Né à Malte, Joe Sacco s’était fait connaître avec son œuvre «Palestine», qui lui avait valu un American book award, en 1996. Il est souvent considéré comme l’inventeur du genre de la bande dessinée documentaire. Il a ensuite travaillé sur le conflit en ex-Yougoslavie, les migrants à Malte, les tribus autochtones du Canada… Sacco vient de publier «War on Gaza» (non traduit) et d’annoncer qu’il s’associe à Art spiegelman pour un nouveau projet de roman graphique, toujours sur Gaza.
Américain d’origine polonaise, Spiegelman, dont seulement 13 des 85 membres de sa famille avaient survécu au génocide nazi, avait bouleversé le monde entier dans les années 80. La publication des souvenirs de son père sous forme de bandes dessinées, où les prisonniers sont des souris et les nazis, des chats, a changé la perception du «9e art» par le grand public. Le roman graphique obtenait ses lettres de noblesse. Grâce à ces trois immenses auteurs, en 2025, la bande dessinée est devenue le refuge de la parole de résistance… pacifique.
Une édition soignée
L’album «Je ne partirai pas» de Mohammad Sabaaneh contient aussi quelques pages d’annexes, rédigées par la chercheuse Faten Jouini.
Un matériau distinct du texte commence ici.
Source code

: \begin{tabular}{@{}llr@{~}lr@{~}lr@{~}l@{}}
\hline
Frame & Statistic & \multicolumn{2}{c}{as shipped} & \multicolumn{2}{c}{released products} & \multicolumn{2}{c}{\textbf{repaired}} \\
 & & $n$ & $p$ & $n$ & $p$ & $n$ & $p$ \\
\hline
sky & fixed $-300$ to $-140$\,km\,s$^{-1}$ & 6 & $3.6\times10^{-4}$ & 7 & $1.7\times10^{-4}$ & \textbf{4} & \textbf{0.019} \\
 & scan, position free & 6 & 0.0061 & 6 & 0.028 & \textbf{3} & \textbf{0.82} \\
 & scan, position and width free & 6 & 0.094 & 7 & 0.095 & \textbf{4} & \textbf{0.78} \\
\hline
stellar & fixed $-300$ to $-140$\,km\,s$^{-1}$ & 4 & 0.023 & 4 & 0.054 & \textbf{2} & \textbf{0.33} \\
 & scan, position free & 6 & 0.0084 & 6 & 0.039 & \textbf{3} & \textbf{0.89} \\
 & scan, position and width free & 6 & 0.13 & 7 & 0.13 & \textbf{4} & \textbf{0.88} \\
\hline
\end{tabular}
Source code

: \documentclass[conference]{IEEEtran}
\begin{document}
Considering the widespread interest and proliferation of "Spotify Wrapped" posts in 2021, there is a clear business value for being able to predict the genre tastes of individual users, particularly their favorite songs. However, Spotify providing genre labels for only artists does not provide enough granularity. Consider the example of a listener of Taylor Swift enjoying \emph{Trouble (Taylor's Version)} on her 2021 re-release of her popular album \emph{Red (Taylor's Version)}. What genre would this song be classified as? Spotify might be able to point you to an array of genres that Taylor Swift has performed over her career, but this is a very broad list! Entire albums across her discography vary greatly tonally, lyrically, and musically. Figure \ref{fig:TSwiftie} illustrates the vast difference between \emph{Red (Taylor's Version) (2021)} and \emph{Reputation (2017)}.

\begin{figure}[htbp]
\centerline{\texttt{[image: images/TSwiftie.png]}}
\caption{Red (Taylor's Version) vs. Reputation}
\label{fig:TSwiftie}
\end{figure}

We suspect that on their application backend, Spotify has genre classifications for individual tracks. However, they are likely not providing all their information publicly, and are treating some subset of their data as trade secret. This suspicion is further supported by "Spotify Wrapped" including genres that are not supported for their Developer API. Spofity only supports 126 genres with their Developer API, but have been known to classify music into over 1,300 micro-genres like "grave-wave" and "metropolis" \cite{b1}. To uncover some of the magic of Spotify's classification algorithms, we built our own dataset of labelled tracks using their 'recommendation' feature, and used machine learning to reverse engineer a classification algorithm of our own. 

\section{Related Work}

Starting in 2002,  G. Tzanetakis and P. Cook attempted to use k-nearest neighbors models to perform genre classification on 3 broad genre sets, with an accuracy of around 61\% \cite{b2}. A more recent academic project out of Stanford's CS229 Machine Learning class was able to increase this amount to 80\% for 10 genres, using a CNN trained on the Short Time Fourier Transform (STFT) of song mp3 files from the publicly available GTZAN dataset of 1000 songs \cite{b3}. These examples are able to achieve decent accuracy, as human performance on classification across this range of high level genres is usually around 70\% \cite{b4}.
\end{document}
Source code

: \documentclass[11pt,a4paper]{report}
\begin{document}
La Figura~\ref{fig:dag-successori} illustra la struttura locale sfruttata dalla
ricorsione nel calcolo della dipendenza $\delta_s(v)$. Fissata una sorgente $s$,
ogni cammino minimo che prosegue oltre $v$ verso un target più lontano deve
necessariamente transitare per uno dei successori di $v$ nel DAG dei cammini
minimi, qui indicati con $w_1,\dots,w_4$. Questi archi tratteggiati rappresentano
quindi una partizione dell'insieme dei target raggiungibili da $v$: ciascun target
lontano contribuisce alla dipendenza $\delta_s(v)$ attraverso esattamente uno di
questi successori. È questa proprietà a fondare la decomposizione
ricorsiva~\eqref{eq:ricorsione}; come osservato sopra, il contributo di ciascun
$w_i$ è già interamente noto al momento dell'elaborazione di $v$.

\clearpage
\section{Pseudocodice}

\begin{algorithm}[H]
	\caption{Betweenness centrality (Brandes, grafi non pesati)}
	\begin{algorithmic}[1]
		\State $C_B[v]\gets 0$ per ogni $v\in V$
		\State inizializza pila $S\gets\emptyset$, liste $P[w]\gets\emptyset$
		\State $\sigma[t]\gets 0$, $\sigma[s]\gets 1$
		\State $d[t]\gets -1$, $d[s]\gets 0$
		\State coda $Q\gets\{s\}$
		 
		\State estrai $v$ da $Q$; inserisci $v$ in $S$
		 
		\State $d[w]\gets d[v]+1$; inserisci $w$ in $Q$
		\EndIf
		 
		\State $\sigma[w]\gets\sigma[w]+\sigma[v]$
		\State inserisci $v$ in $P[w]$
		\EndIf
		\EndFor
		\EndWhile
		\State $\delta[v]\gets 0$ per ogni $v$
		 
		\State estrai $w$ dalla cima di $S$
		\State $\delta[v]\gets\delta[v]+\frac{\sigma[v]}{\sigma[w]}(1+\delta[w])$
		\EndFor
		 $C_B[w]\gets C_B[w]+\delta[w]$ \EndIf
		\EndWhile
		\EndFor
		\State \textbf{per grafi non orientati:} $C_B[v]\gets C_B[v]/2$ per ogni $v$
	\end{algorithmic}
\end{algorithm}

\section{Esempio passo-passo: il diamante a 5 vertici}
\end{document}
Celles-ci fournissent au public francophone quelques repères importants comme l’occupation de 1967, l’Accord intérimaire d’Oslo ou la détention administrative.
Comme le nom de cette dernière l’indique, il s’agit d’un enfermement extra-judiciaire, sans juge ni procès, durant autant que les geôliers le désirent.
À noter qu’une part des revenus de l’édition marocaine ira en soutien à l’Association de solidarité Maroc-Palestine, annonce l’éditeur. Un tel ouvrage au prix de 90 dirhams est une prouesse à saluer.